She loves collaboration and, through her creative work, is particularly interested in expanding the roles of self-reflection and meaning in everyday life. In recent work she has used the politically charged topic of war as an entry point into deeper conversations about power, gender, and the sacred. She is specifically interested in war memorials as cultural artifacts, objects that signify whose lives are most valued and honored in our public spaces. Particularly in American war memorials, language of valor and glory and courage in the context of war are commonly integrated into the memorials themselves, with scale and material designed to command particular awe and reverence in the viewer. Gendered notions of patriotism and honor blend with hallowed ground.

Becky Alley’s studio practice is process and material driven.
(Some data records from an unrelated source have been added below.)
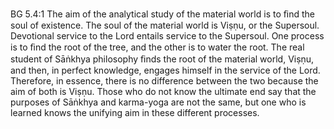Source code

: BG 5.4:1	The aim of the analytical study of the material world is to ﬁnd the soul of existence. The soul of the material world is Viṣṇu, or the Supersoul. Devotional service to the Lord entails service to the Supersoul. One process is to ﬁnd the root of the tree, and the other is to water the root. The real student of Sāṅkhya philosophy ﬁnds the root of the material world, Viṣṇu, and then, in perfect knowledge, engages himself in the service of the Lord. Therefore, in essence, there is no difference between the two because the aim of both is Viṣṇu. Those who do not know the ultimate end say that the purposes of Sāṅkhya and karma-yoga are not the same, but one who is learned knows the unifying aim in these different processes.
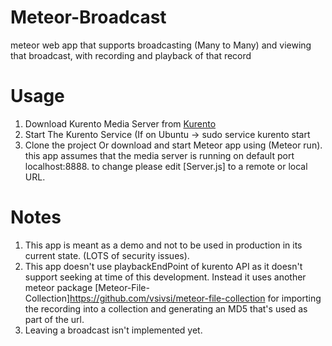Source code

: # Meteor-Broadcast
meteor web app that supports broadcasting (Many to Many) and viewing that broadcast, with recording and playback of that record 

# Usage
1. Download Kurento Media Server from [Kurento](https://www.kurento.org/)
2. Start The Kurento Service (If on Ubuntu -> sudo service kurento start 
3. Clone the project Or download and start Meteor app using (Meteor run). this app assumes that the media server is running on default port localhost:8888. to change please edit [Server.js] to a remote or local URL.


# Notes
1. This app is meant as a demo and not to be used in production in its current state. (LOTS of security issues).
2. This app doesn't use playbackEndPoint of kurento API as it doesn't support seeking at time of this development. Instead it uses another meteor package [Meteor-File-Collection]https://github.com/vsivsi/meteor-file-collection for importing the recording into a collection and generating an MD5 that's used as part of the url.
3. Leaving a broadcast isn't implemented yet.
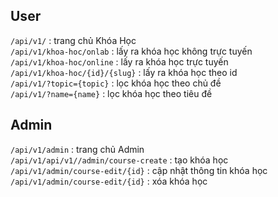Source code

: ## User
`/api/v1/` : trang chủ Khóa Học  
`/api/v1/khoa-hoc/onlab` : lấy ra khóa học không trực tuyến  
`/api/v1/khoa-hoc/online` : lấy ra khóa học trực tuyến  
`/api/v1/khoa-hoc/{id}/{slug}` : lấy ra khóa học theo id     
`/api/v1/?topic={topic}` : lọc khóa học theo chủ đề   
`/api/v1/?name={name}` : lọc khóa học theo tiêu đề  
## Admin
`/api/v1/admin` : trang chủ Admin  
`/api/v1/api/v1//admin/course-create` : tạo khóa học  
`/api/v1/admin/course-edit/{id}` : cập nhật thông tin khóa học  
`/api/v1/admin/course-edit/{id}` : xóa khóa học  

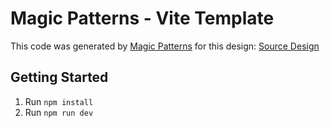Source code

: # Magic Patterns - Vite Template

This code was generated by [Magic Patterns](https://magicpatterns.com) for this design: [Source Design](https://www.magicpatterns.com/c/fpirlqkmatfanwyvnkybps)

## Getting Started

1. Run `npm install`
2. Run `npm run dev`
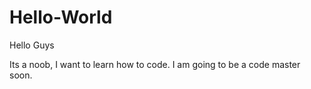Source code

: # Hello-World

Hello Guys

Its a noob, I want to learn how to code.
I am going to be a code master soon. 
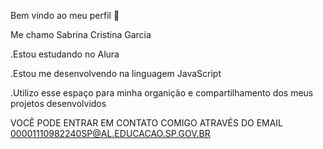 Bem vindo ao meu perfil 👅

Me chamo Sabrina Cristina Garcia 

.Estou estudando no Alura

.Estou me desenvolvendo na linguagem JavaScript

.Utilizo esse espaço para minha organição e compartilhamento dos meus projetos desenvolvidos 


VOCÊ PODE ENTRAR EM CONTATO COMIGO ATRAVÉS DO EMAIL
00001110982240SP@AL.EDUCACAO.SP.GOV.BR
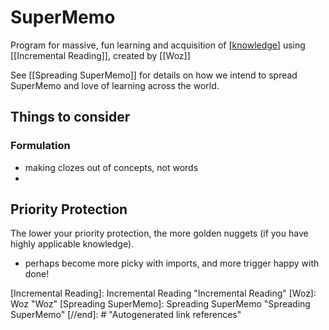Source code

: # SuperMemo

Program for massive, fun learning and acquisition of [[knowledge]] using [[Incremental Reading]], created by [[Woz]]




See [[Spreading SuperMemo]] for details on how we intend to spread SuperMemo and love of learning across the world.

## Things to consider
### Formulation
- making clozes out of concepts, not words
- 

## Priority Protection
The lower your priority protection, the more golden nuggets (if you have highly applicable knowledge). 
- perhaps become more picky with imports, and more trigger happy with done!

[//begin]: # "Autogenerated link references for markdown compatibility"
[knowledge]: knowledge "Knowledge"
[Incremental Reading]: Incremental Reading "Incremental Reading"
[Woz]: Woz "Woz"
[Spreading SuperMemo]: Spreading SuperMemo "Spreading SuperMemo"
[//end]: # "Autogenerated link references"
She gravitates towards materials that are common in everyday domestic life: bed sheets, matches, clothes pins, fabric, needles and thread; and through a simple repetitive process of counting, transforms the mundane objects into memorials for the war dead. The ephemeral and delicate nature of the work stands in contrast to the hyper-masculine monolithic forms of marble and stone often associated with memorials. The processes employed speak to labor, struggle, endurance, ritual, and meditation; while the materials serve to reframe our collective understanding of power in ways that give strength to culturally feminized notions like empathy, compassion, and mindfulness.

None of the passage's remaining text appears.